Master corporal (MCpl) () is a military rank used by a number of countries including the Canadian Armed Forces.

Canada

In the Canadian Armed Forces the rank of master corporal is an appointment of the rank of Corporal in the Canadian Army and Royal Canadian Air Force, however in the Royal Canadian Army Cadets it is instead known as a rank. Its Naval equivalent is master sailor (MS) ( or matc).

According to the Queen's Regulations and Orders: 
(1) The Chief of the Defence Staff or such officer as he may designate may appoint a corporal as a master corporal. 
(2) The rank of a master corporal remains that of corporal. 
(3) Master corporals have seniority among themselves in their order of seniority as corporals. 
(4) Master corporals have authority and powers of command over all other corporals."

Master corporal, while formally an appointment, is treated as a de facto non-commissioned member rank, and is often described as such, even in official documents.

As mentioned above, the master corporal is senior to the corporal (and its naval counterpart, Sailor 1st Class (S1)). It is junior to the rank of sergeant (Sgt) and its equivalent naval rank, petty officer 2nd class (PO2). Master corporals and master sailors together with corporals and sailors 1st class make up the cadre of junior non-commissioned officers. 

The rank insignia of a master corporal is a 2-bar chevron, worn point down, surmounted by a maple leaf. Embroidered rank badges are worn in "CF gold" thread on rifle green (Army) melton, or in silver on Air Force blue (Air Force) melton, stitched to the upper sleeves of the Service Dress jacket; as miniature gold metal and rifle-green enamel badges on the collars of the Army dress shirt and Army outerwear jackets; in "old-gold" thread on Air Force blue slip-ons on Air Force shirts, sweaters, and coats; and in white (Army) or dark blue (Air Force) thread on CADPAT slip-ons on the Operational Dress uniform. Insignia for mess kit is determined by branch or regimental tradition.

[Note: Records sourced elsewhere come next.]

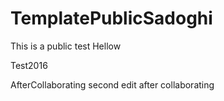 # TemplatePublicSadoghi
This is a public test
Hellow

Test2016

AfterCollaborating
second edit after collaborating
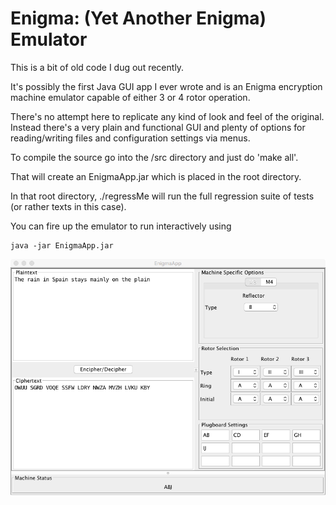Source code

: # Enigma: (Yet Another Enigma) Emulator

This is a bit of old code I dug out recently.

It's possibly the first Java GUI app I ever wrote and is an Enigma encryption machine emulator capable of either 3 or 4 rotor operation.

There's no attempt here to replicate any kind of look and feel of the original. Instead there's a very plain and functional GUI and plenty of options for reading/writing files and configuration settings via menus.

To compile the source go into the /src directory and just do 'make all'.

That will create an EnigmaApp.jar which is placed in the root directory.

In that root directory, ./regressMe will run the full regression suite of tests (or rather texts in this case).

You can fire up the emulator to run interactively using

    java -jar EnigmaApp.jar

<img src="https://github.com/revaldinho/enigma/blob/master/Enigma.png" alt="Macintosh Screenshot" width="640">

Master corporals normally mess and billet with the Junior Ranks. Within most Canadian Army units, master corporals are commonly nicknamed "master jack" or "jack" by both superiors and subordinates. The nickname is derived from the former equivalent rank of Lance Corporal,(which still is a rank in use with the Royal Canadian Army Cadets.) or "Lance Jack". This is an informality and is only used within social context and never in formal proceedings. In general, only in closer working or socially comfortable units like rifle regiments or infantry units is this informal term commonly used. Master corporals are also frequently referred to as "chef" in Quebec, a reference to the French translation of the rank, caporal-chef; which has also caused the term "Chief" to be used by Quebec Anglophone military members.

History
The Master Corporal appointment came into existence after the unification of the Canadian Forces in the mid 60s. A power vacuum was inadvertently created when private soldiers were promoted to the rank of corporal as an incentive for continuing in the Forces at a time when Unification was introduced by Defence Minister Hellyer, who promoted all privates with requisite time in service to what was originally a leadership rank (corporal) in the Army.   Eventually, corporals who had passed the "B" phase of their leadership training took to wearing a crown over their chevrons, and this arrangement was eventually formalized by having a maple leaf replace the crown, and the new "'B' Corporals", as they were known, became Master Corporals.

Responsibilities
The rank, formally an appointment as a senior corporal, gives the MCpl authority over all privates and corporals.  As such, a MCpl is a first level supervisor who will be assessed on his/her ability to manage and develop subordinates.  Given the structure of the Canadian infantry platoon, the MCpl is roughly equivalent to the British rank of Corporal, second in command of an infantry section; due to the fact that MCpls often command sections and occupy various NCO position, as well as the fact that trained leadership is retained at a lower level (section) than in other militaries, it is more realistic to equate MCpls with the British, Australian and New Zealand rank of senior Corporal and just under Sergeant.

Requirements
The general requirements for promotion to Master Corporal include a Qualification Level 5 course (known as a Journeyman course in some trades), a primary leadership qualification course (PLQ), and a time in the rank of Corporal for a minimum of two years. For combat arms trades (except for the infantry), an Army Junior Leadership Course (AJLC) is also required.  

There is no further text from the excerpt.